Government Noise Regulation Upheld, Senators Fail at Constitutional Court

The government regulation increasing noise limits stands, as a group of senators who challenged the regulation at the Constitutional Court were unsuccessful. On Tuesday, the court partially dismissed and partially rejected the senators’ complaint.

The Senate group argued that the government’s regulation, which increases noise limits for road and rail traffic, is not a formality but a step that can have negative health and economic impacts. However, the Constitutional Court dismissed this argument, stating that the government simply softened some public health protection conditions compared to the previous legal regulation.

Justice reporter Daniela Zemanová pointed out that preventing the government from adjusting these limits would essentially block the creation of any state policy.

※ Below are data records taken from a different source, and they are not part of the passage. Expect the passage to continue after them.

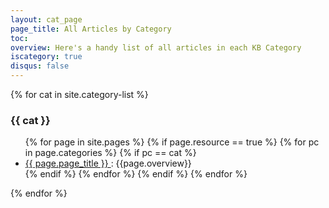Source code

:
 ```yaml
---
layout: cat_page
page_title: All Articles by Category
toc:
overview: Here's a handy list of all articles in each KB Category
iscategory: true
disqus: false
---
```



{% for cat in site.category-list %}
### {{ cat }}

<ul>
  {% for page in site.pages %}
    {% if page.resource == true %}
      {% for pc in page.categories %}
        {% if pc == cat %}
          <li class="no_bullets"><a href="{{ page.url }}">{{ page.page_title }} </a> : {{page.overview}}</li>
        {% endif %}  
      {% endfor %}
    {% endif %}
  {% endfor %}  
</ul>
{% endfor %}  
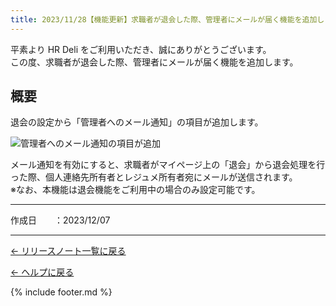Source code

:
 ```yaml
---
title: 2023/11/28【機能更新】求職者が退会した際、管理者にメールが届く機能を追加します
---
```


平素より HR Deli をご利用いただき、誠にありがとうございます。<br>
この度、求職者が退会した際、管理者にメールが届く機能を追加します。

## 概要
退会の設定から「管理者へのメール通知」の項目が追加します。

![管理者へのメール通知の項目が追加](https://e2info.github.io/hrdeli-docs/release-notes/images/20231128_02.png)

メール通知を有効にすると、求職者がマイページ上の「退会」から退会処理を行った際、個人連絡先所有者とレジュメ所有者宛にメールが送信されます。<br>
※なお、本機能は退会機能をご利用中の場合のみ設定可能です。


-------------

<p>作成日　　：2023/12/07</p>

-------------

[← リリースノート一覧に戻る](https://e2info.github.io/hrdeli-docs/release-notes/archive)<br>

[← ヘルプに戻る](https://e2info.github.io/hrdeli-docs/)<br>

{% include footer.md %}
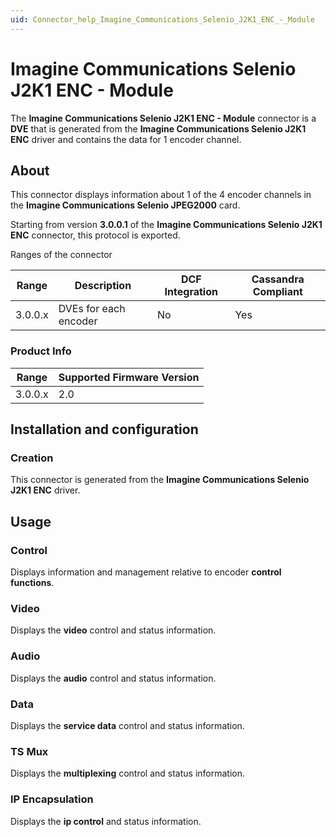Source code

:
```yaml
---
uid: Connector_help_Imagine_Communications_Selenio_J2K1_ENC_-_Module
---
```


# Imagine Communications Selenio J2K1 ENC - Module

The **Imagine Communications Selenio J2K1 ENC - Module** connector is a **DVE** that is generated from the **Imagine Communications Selenio J2K1 ENC** driver and contains the data for 1 encoder channel.

## About

This connector displays information about 1 of the 4 encoder channels in the **Imagine Communications Selenio JPEG2000** card.

Starting from version **3.0.0.1** of the **Imagine Communications Selenio J2K1 ENC** connector, this protocol is exported.

Ranges of the connector

| **Range** | **Description**        | **DCF Integration** | **Cassandra Compliant** |
|------------------|------------------------|---------------------|-------------------------|
| 3.0.0.x          | DVEs for each encoder | No                  | Yes                     |

### Product Info

| Range | Supported Firmware Version |
|------------------|-----------------------------|
| 3.0.0.x          | 2.0                         |

## Installation and configuration

### Creation

This connector is generated from the **Imagine Communications Selenio J2K1 ENC** driver.

## Usage

### Control

Displays information and management relative to encoder **control functions**.

### Video

Displays the **video** control and status information.

### Audio

Displays the **audio** control and status information.

### Data

Displays the **service data** control and status information.

### TS Mux

Displays the **multiplexing** control and status information.

### IP Encapsulation

Displays the **ip control** and status information.
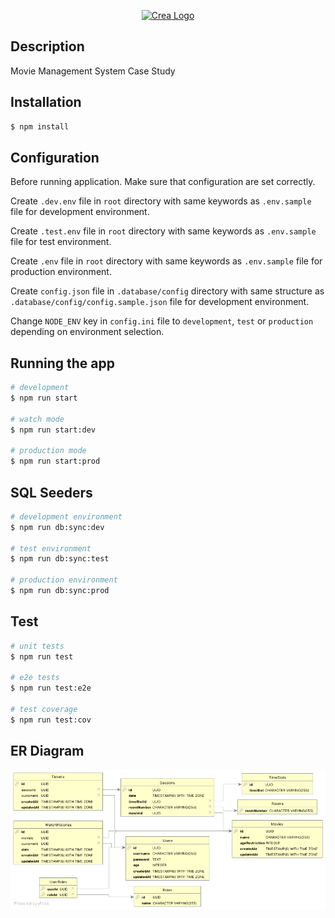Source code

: <p align="center">
  <a href="https://creainc.us/" target="blank"><img src="https://creainc.us/assets/img/logo.svg" width="200" alt="Crea Logo" /></a>
</p>

## Description

Movie Management System Case Study

## Installation

```bash
$ npm install
```

## Configuration

Before running application. Make sure that configuration are set correctly.

Create `.dev.env` file in `root` directory with same keywords as `.env.sample` file for development environment.

Create `.test.env` file in `root` directory with same keywords as `.env.sample` file for test environment.

Create `.env` file in `root` directory with same keywords as `.env.sample` file for production environment.

Create `config.json` file in `.database/config` directory with same structure as `.database/config/config.sample.json` file for development environment.

Change `NODE_ENV` key in `config.ini` file to `development`, `test` or `production` depending on environment selection.

## Running the app

```bash
# development
$ npm run start

# watch mode
$ npm run start:dev

# production mode
$ npm run start:prod
```

## SQL Seeders

```bash
# development environment
$ npm run db:sync:dev

# test environment
$ npm run db:sync:test

# production environment
$ npm run db:sync:prod
```

## Test

```bash
# unit tests
$ npm run test

# e2e tests
$ npm run test:e2e

# test coverage
$ npm run test:cov
```

## ER Diagram

<p align="center">
  <img src="er.png" alt="ER Diagram" />
</p>
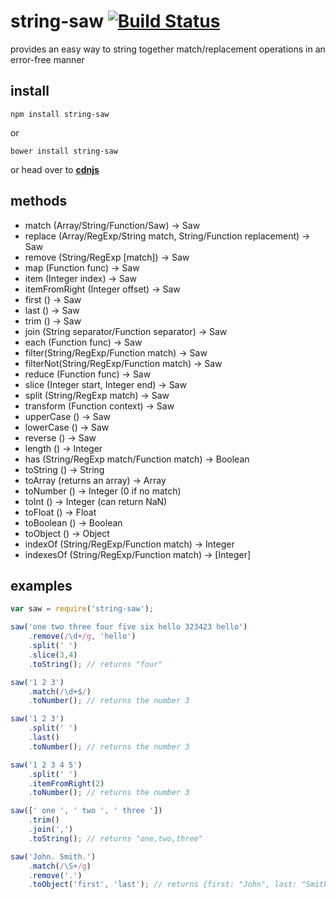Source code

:# string-saw [![Build Status](https://travis-ci.org/icodeforlove/string-saw.png?branch=master)](https://travis-ci.org/icodeforlove/string-saw)

provides an easy way to string together match/replacement operations in an error-free manner

## install

```
npm install string-saw
```

or

```
bower install string-saw
```

or head over to **[cdnjs](https://cdnjs.com/libraries/string-saw)**

## methods

- match (Array/String/Function/Saw) -> Saw
- replace (Array/RegExp/String match, String/Function replacement) -> Saw
- remove (String/RegExp [match]) -> Saw
- map (Function func) -> Saw
- item (Integer index) -> Saw
- itemFromRight (Integer offset) -> Saw
- first () -> Saw
- last () -> Saw
- trim () -> Saw
- join (String separator/Function separator) -> Saw
- each (Function func) -> Saw
- filter(String/RegExp/Function match) -> Saw
- filterNot(String/RegExp/Function match) -> Saw
- reduce (Function func) -> Saw
- slice (Integer start, Integer end) -> Saw
- split (String/RegExp match) -> Saw
- transform (Function context) -> Saw
- upperCase () -> Saw
- lowerCase () -> Saw
- reverse () -> Saw
- length () -> Integer
- has (String/RegExp match/Function match) -> Boolean
- toString () -> String
- toArray (returns an array) -> Array
- toNumber () -> Integer (0 if no match)
- toInt () -> Integer (can return NaN)
- toFloat () -> Float
- toBoolean () -> Boolean
- toObject () -> Object
- indexOf (String/RegExp/Function match) -> Integer
- indexesOf (String/RegExp/Function match) -> [Integer]

## examples

```javascript
var saw = require('string-saw');

saw('one two three four five six hello 323423 hello')
	.remove(/\d+/g, 'hello')
	.split(' ')
	.slice(3,4)
	.toString(); // returns "four"

saw('1 2 3')
	.match(/\d+$/)
	.toNumber(); // returns the number 3

saw('1 2 3')
	.split(' ')
	.last()
	.toNumber(); // returns the number 3

saw('1 2 3 4 5')
	.split(' ')
	.itemFromRight(2)
	.toNumber(); // returns the number 3

saw([' one ', ' two ', ' three '])
	.trim()
	.join(',')
	.toString(); // returns "one,two,three"

saw('John. Smith.')
	.match(/\S+/g)
	.remove('.')
	.toObject('first', 'last'); // returns {first: "John", last: "Smith"}
```
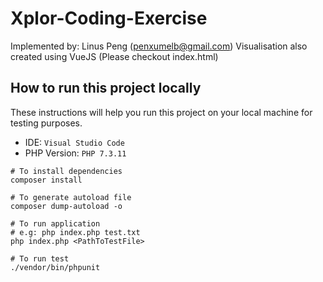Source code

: # Xplor-Coding-Exercise
Implemented by: Linus Peng (penxumelb@gmail.com)
Visualisation also created using VueJS (Please checkout index.html)

## How to run this project locally
These instructions will help you run this project on your local machine for testing purposes.

- IDE: ```Visual Studio Code```
- PHP Version: ```PHP 7.3.11```

```
# To install dependencies
composer install

# To generate autoload file
composer dump-autoload -o

# To run application
# e.g: php index.php test.txt
php index.php <PathToTestFile>

# To run test
./vendor/bin/phpunit 
```
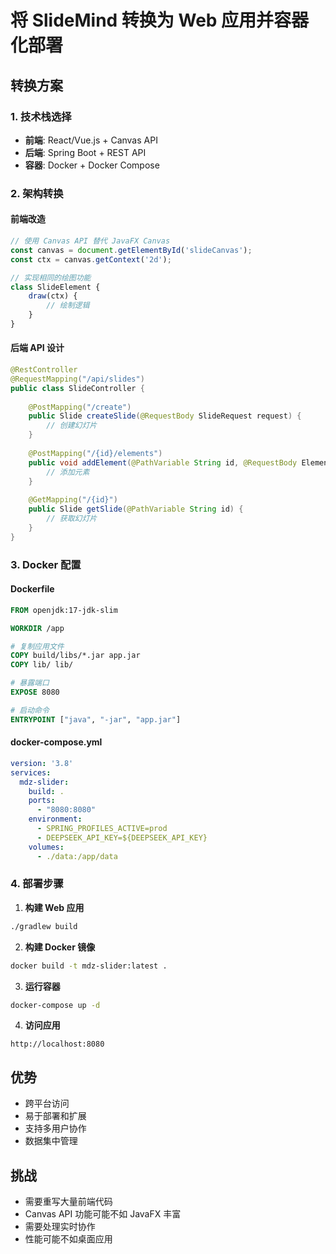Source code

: # 将 SlideMind 转换为 Web 应用并容器化部署

## 转换方案

### 1. 技术栈选择
- **前端**: React/Vue.js + Canvas API
- **后端**: Spring Boot + REST API
- **容器**: Docker + Docker Compose

### 2. 架构转换

#### 前端改造
```javascript
// 使用 Canvas API 替代 JavaFX Canvas
const canvas = document.getElementById('slideCanvas');
const ctx = canvas.getContext('2d');

// 实现相同的绘图功能
class SlideElement {
    draw(ctx) {
        // 绘制逻辑
    }
}
```

#### 后端 API 设计
```java
@RestController
@RequestMapping("/api/slides")
public class SlideController {
    
    @PostMapping("/create")
    public Slide createSlide(@RequestBody SlideRequest request) {
        // 创建幻灯片
    }
    
    @PostMapping("/{id}/elements")
    public void addElement(@PathVariable String id, @RequestBody ElementRequest request) {
        // 添加元素
    }
    
    @GetMapping("/{id}")
    public Slide getSlide(@PathVariable String id) {
        // 获取幻灯片
    }
}
```

### 3. Docker 配置

#### Dockerfile
```dockerfile
FROM openjdk:17-jdk-slim

WORKDIR /app

# 复制应用文件
COPY build/libs/*.jar app.jar
COPY lib/ lib/

# 暴露端口
EXPOSE 8080

# 启动命令
ENTRYPOINT ["java", "-jar", "app.jar"]
```

#### docker-compose.yml
```yaml
version: '3.8'
services:
  mdz-slider:
    build: .
    ports:
      - "8080:8080"
    environment:
      - SPRING_PROFILES_ACTIVE=prod
      - DEEPSEEK_API_KEY=${DEEPSEEK_API_KEY}
    volumes:
      - ./data:/app/data
```

### 4. 部署步骤

1. **构建 Web 应用**
```bash
./gradlew build
```

2. **构建 Docker 镜像**
```bash
docker build -t mdz-slider:latest .
```

3. **运行容器**
```bash
docker-compose up -d
```

4. **访问应用**
```
http://localhost:8080
```

## 优势
- 跨平台访问
- 易于部署和扩展
- 支持多用户协作
- 数据集中管理

## 挑战
- 需要重写大量前端代码
- Canvas API 功能可能不如 JavaFX 丰富
- 需要处理实时协作
- 性能可能不如桌面应用 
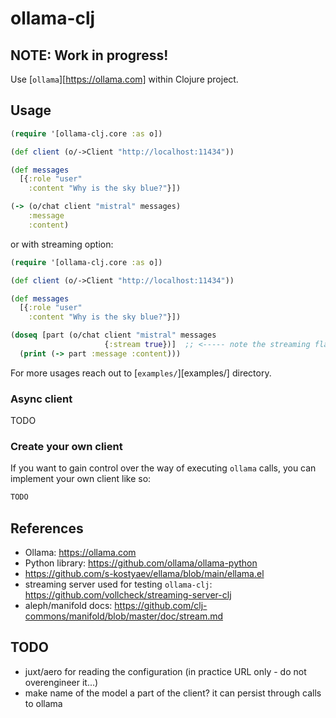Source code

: # ollama-clj

## NOTE: Work in progress!

Use [`ollama`][https://ollama.com] within Clojure project.

## Usage

```clojure
(require '[ollama-clj.core :as o])

(def client (o/->Client "http://localhost:11434"))

(def messages
  [{:role "user"
    :content "Why is the sky blue?"}])

(-> (o/chat client "mistral" messages)
    :message
    :content)
```

or with streaming option:

```clojure
(require '[ollama-clj.core :as o])

(def client (o/->Client "http://localhost:11434"))

(def messages
  [{:role "user"
    :content "Why is the sky blue?"}])

(doseq [part (o/chat client "mistral" messages
                     {:stream true})]  ;; <----- note the streaming flag
  (print (-> part :message :content)))
```

For more usages reach out to [`examples/`][examples/] directory.

### Async client

TODO

### Create your own client

If you want to gain control over the way of executing `ollama` calls, you can implement your own client like so:

```clojure
TODO
```

## References

- Ollama: https://ollama.com
- Python library: https://github.com/ollama/ollama-python
- https://github.com/s-kostyaev/ellama/blob/main/ellama.el
- streaming server used for testing `ollama-clj`: https://github.com/vollcheck/streaming-server-clj
- aleph/manifold docs: https://github.com/clj-commons/manifold/blob/master/doc/stream.md

## TODO

- juxt/aero for reading the configuration (in practice URL only - do not overengineer it...)
- make name of the model a part of the client? it can persist through calls to ollama
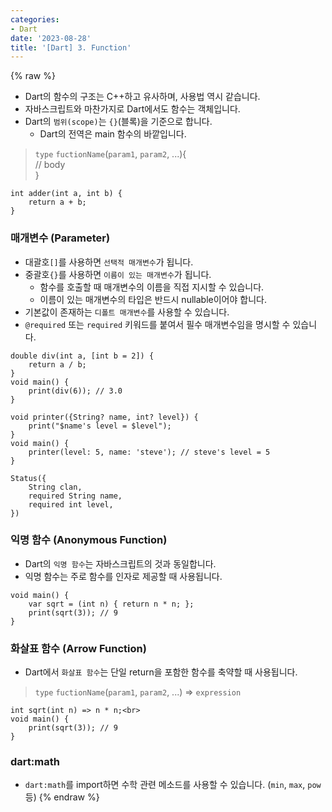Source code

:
 ```yaml
---
categories:
- Dart
date: '2023-08-28'
title: '[Dart] 3. Function'
---
```


{% raw %}
- Dart의 함수의 구조는 C++하고 유사하며, 사용법 역시 같습니다.
- 자바스크립트와 마찬가지로 Dart에서도 함수는 객체입니다.
- Dart의 `범위(scope)`는 `{}`(블록)을 기준으로 합니다.
	- Dart의 전역은 main 함수의 바깥입니다.

> `type` `fuctionName`(`param1`, `param2`, ...){<br>
> 	// body<br>
> }<br>

```
int adder(int a, int b) {
	return a + b;
}
```

### 매개변수 (Parameter)
- 대괄호`[]`를 사용하면 `선택적 매개변수`가 됩니다.
- 중괄호`{}`를 사용하면 `이름이 있는 매개변수`가 됩니다.
	- 함수를 호출할 때 매개변수의 이름을 직접 지시할 수 있습니다.
	- 이름이 있는 매개변수의 타입은 반드시 nullable이어야 합니다.
- 기본값이 존재하는 `디폴트 매개변수`를 사용할 수 있습니다.
- `@required` 또는 `required` 키워드를 붙여서 필수 매개변수임을 명시할 수 있습니다.

```
double div(int a, [int b = 2]) {
	return a / b;
}
void main() {
	print(div(6)); // 3.0
}
```

```
void printer({String? name, int? level}) {
	print("$name's level = $level");
}
void main() {
	printer(level: 5, name: 'steve'); // steve's level = 5
}
```

```
Status({
	String clan,
	required String name,
	required int level,
})
```

### 익명 함수 (Anonymous Function)
- Dart의 `익명 함수`는 자바스크립트의 것과 동일합니다.
- 익명 함수는 주로 함수를 인자로 제공할 때 사용됩니다.

```
void main() {
	var sqrt = (int n) { return n * n; };
	print(sqrt(3)); // 9
}
```

### 화살표 함수 (Arrow Function)
- Dart에서 `화살표 함수`는 단일 return을 포함한 함수를 축약할 때 사용됩니다.

> `type` `fuctionName`(`param1`, `param2`, ...) \=\> `expression` <br>

```
int sqrt(int n) => n * n;<br>
void main() {
	print(sqrt(3)); // 9
}
```

### dart:math
- `dart:math`를 import하면 수학 관련 메소드를 사용할 수 있습니다. (`min`, `max`, `pow` 등)
{% endraw %}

The regulation, which came into effect last July, allows significantly higher noise levels, potentially affecting up to 80 percent of traffic structures.

The complainants also believed that the government did not consider the adverse effects of noise on the population’s health and the costs associated with health and social measures when adopting the regulation. They argued that the costs associated with the negative effects of excessive noise could be significantly more expensive than the costs of noise control measures. According to them, the government’s approach contradicted the public health protection law.

Nonetheless, the government adopted the measure to simplify and reduce the cost of building new and reconstructing existing transport infrastructure.